Please give the number of lines in the records below where the word "Email" occurs, and nothing else.
====== Records for this task ======
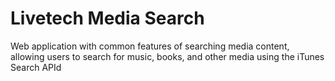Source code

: # Livetech Media Search
Web application with common features of searching media content, allowing users to search for music, books, and other media using the iTunes Search APId
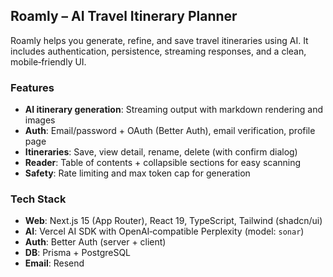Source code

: ## Roamly – AI Travel Itinerary Planner

Roamly helps you generate, refine, and save travel itineraries using AI. It includes authentication, persistence, streaming responses, and a clean, mobile‑friendly UI.

### Features

- **AI itinerary generation**: Streaming output with markdown rendering and images
- **Auth**: Email/password + OAuth (Better Auth), email verification, profile page
- **Itineraries**: Save, view detail, rename, delete (with confirm dialog)
- **Reader**: Table of contents + collapsible sections for easy scanning
- **Safety**: Rate limiting and max token cap for generation

### Tech Stack

- **Web**: Next.js 15 (App Router), React 19, TypeScript, Tailwind (shadcn/ui)
- **AI**: Vercel AI SDK with OpenAI‑compatible Perplexity (model: `sonar`)
- **Auth**: Better Auth (server + client)
- **DB**: Prisma + PostgreSQL
- **Email**: Resend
======
▶ **Written solution**
2